Right now, a phone is relevant if it has the applications that everyone in their office, university course, or high school class, are running. That's why Microsoft needs to sell Windows Phone 8 as a platform that has those apps. 46 out of 50 of the 'top applications' are (apparently) now on the platform, and while we'll need to dig a bit more to see where those numbers are coming from, the confident impression was of a phone which would have those apps.

It's also no coincidence that the three apps highlighted were some of the biggest names from iOS and Android, but each of them showed another aspect of Windows Phone 8 without hitting people with a big stick; Temple Run showed native code access and WP8 running the Unity engine; Urban Spoon integrates the speech recognition engine; and Pandora shows not only that Microsoft are working to bring the apps to the platform, but bringing them with improvements - bringing a year of ad-free music to everyone who buys a Windows Phone 8 smartphone.

One of the new features, the Rooms feature, is pitched as a way to keep in touch with a small group of people, and again an outward looking problem was brought up and 'solved' on stage by showing shared diary entries between Windows Phone 8 and an iPhone. 

The unspoken message that everyone took away? Windows Phone 8 is not an island in the world of competing phones and systems. Taking away barriers to people purchasing a Windows Phone was one of the goals of this presentation, and Belfiore managed that.
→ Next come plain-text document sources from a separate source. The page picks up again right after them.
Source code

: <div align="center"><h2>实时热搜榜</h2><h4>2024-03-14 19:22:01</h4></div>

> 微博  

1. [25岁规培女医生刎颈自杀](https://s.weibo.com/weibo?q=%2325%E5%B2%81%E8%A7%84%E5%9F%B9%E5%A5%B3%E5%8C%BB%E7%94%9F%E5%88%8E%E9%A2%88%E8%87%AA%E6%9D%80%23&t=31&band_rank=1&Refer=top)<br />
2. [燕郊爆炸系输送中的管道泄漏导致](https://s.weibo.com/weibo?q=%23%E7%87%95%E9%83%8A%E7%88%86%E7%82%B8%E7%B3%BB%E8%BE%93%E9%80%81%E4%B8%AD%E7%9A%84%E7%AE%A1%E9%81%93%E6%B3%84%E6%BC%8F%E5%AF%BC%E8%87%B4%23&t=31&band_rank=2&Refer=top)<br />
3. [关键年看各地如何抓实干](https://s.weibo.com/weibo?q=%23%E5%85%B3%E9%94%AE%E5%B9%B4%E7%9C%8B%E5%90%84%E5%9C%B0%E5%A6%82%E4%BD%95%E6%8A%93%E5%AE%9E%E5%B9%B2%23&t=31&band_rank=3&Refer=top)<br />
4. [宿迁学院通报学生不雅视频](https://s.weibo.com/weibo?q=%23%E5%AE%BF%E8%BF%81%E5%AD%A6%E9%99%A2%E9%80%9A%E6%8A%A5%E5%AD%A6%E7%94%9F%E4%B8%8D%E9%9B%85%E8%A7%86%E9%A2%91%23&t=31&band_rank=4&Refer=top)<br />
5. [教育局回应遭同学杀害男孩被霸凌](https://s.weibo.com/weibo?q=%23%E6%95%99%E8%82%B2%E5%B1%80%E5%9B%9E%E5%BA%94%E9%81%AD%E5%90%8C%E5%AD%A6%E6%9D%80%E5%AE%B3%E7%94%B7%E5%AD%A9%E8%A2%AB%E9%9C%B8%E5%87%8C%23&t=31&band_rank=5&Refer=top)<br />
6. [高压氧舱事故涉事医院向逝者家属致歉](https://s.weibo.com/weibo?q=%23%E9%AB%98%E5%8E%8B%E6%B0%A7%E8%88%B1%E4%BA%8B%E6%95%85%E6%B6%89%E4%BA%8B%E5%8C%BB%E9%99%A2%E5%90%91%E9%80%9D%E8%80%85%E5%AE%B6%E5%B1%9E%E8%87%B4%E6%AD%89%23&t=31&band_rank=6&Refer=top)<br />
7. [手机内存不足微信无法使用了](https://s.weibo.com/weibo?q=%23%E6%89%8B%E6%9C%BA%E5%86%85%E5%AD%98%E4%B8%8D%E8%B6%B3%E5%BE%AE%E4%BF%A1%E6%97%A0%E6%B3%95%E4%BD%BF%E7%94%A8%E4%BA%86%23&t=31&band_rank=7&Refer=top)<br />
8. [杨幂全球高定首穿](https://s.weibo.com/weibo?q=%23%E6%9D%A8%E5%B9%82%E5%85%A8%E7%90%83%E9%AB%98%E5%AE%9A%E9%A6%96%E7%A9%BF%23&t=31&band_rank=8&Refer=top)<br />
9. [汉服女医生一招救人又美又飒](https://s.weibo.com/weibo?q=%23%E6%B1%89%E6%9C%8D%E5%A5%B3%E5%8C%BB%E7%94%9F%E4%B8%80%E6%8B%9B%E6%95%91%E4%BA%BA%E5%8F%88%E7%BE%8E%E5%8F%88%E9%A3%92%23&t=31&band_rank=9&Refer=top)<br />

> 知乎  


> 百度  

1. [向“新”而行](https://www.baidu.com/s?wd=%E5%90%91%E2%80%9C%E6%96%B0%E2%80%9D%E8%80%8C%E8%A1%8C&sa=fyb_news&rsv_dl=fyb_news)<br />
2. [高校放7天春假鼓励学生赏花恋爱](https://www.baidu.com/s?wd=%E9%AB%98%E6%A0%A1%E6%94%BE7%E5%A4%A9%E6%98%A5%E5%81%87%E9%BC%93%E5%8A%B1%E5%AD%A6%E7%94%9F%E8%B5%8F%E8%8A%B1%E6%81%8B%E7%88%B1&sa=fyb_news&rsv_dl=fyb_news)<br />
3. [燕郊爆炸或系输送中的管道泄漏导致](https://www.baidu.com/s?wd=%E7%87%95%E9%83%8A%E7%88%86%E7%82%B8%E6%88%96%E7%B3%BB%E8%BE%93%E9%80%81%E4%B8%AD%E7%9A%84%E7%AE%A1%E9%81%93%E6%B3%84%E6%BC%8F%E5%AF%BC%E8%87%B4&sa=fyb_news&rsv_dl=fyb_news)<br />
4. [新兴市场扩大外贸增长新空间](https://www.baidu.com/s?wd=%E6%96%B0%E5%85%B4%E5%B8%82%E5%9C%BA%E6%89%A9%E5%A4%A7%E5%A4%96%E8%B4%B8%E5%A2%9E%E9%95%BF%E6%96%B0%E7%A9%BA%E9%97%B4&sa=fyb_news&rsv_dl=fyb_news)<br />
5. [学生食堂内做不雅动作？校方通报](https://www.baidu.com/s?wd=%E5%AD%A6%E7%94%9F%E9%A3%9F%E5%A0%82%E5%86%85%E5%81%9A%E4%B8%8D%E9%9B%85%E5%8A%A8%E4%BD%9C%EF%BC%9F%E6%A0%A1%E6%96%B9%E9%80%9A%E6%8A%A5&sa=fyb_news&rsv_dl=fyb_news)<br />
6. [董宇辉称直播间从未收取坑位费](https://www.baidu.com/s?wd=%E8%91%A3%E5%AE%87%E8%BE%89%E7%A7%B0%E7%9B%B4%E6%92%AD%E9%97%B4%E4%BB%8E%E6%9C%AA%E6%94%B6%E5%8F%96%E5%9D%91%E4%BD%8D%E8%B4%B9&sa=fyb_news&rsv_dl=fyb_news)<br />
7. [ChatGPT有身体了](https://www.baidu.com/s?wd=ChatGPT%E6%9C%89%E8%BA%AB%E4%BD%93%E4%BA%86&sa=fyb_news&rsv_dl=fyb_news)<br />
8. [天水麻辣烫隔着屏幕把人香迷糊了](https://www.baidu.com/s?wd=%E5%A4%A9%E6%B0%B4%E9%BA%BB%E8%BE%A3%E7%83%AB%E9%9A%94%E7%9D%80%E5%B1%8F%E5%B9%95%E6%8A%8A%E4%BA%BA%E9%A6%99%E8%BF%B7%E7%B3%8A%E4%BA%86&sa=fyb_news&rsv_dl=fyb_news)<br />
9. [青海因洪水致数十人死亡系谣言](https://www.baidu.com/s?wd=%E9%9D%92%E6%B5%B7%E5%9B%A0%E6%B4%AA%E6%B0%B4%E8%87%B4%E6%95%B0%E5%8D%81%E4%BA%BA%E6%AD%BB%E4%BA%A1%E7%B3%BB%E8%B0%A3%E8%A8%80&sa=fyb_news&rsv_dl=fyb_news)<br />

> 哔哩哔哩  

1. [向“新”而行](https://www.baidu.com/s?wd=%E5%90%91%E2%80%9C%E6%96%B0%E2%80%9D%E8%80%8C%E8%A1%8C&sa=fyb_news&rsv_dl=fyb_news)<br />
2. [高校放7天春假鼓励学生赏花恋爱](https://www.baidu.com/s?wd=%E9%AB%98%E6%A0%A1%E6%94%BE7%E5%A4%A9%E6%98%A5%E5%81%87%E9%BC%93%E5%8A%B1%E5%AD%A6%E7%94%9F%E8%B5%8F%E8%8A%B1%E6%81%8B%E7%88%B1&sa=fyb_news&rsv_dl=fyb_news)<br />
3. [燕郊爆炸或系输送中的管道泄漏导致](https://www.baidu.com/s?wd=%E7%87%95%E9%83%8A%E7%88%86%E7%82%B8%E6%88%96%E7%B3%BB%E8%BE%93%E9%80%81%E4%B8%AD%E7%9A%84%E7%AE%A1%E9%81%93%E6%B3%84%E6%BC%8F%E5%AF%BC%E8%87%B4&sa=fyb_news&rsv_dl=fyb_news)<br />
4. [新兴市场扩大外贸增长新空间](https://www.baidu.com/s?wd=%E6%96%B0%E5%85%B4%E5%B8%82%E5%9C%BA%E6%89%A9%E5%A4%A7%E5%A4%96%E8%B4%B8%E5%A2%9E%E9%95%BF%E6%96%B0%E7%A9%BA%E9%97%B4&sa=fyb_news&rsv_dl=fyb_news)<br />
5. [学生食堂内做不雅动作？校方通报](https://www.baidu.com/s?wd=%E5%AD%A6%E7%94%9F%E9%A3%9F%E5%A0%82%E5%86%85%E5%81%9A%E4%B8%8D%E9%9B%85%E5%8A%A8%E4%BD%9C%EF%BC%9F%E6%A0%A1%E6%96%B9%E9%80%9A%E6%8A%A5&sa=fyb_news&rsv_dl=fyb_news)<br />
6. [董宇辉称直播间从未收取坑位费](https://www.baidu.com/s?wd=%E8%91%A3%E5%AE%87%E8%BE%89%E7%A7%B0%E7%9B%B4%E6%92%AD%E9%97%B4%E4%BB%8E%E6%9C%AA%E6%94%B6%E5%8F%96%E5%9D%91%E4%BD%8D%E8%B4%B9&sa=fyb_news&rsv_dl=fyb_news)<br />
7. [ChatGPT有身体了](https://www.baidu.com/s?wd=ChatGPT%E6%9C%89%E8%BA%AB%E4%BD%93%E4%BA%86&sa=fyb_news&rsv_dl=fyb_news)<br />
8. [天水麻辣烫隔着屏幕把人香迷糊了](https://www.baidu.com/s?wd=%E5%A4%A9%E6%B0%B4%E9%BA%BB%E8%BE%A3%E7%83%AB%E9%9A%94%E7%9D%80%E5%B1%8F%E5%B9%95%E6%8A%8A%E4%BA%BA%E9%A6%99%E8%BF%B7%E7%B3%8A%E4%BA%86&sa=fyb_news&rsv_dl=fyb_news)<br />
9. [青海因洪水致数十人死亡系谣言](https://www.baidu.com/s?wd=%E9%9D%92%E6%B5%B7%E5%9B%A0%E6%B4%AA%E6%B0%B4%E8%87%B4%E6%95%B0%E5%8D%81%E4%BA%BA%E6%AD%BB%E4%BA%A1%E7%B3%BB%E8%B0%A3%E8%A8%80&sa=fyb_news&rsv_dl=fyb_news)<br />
How much of this will be picked up and relayed by the world's media will be interesting to watch over the next 48 hours, but Microsoft's presentation of Windows Phone 8 gave it the best possible chance.

Windows Phone needs to be romantic

This is the tricky bit. Will people want to buy a Windows Phone? It's all very well having wonderful features, a packed specification list, with all the abilities that were shown off today by Microsoft, and the hardware from their partners, but people need to want these phones. There needs to be people who want the advanced camera technology from Nokia, who want the fashionable status from Samsung, or who want the clean lines and style from HTC.

That's probably the hardest challenge for Microsoft, because Windows Phone does not sit alone here. It's part of Windows 8. It's part of Surface. It's part of Xbox. Microsoft have made all the right steps, now we'll see if it's enough.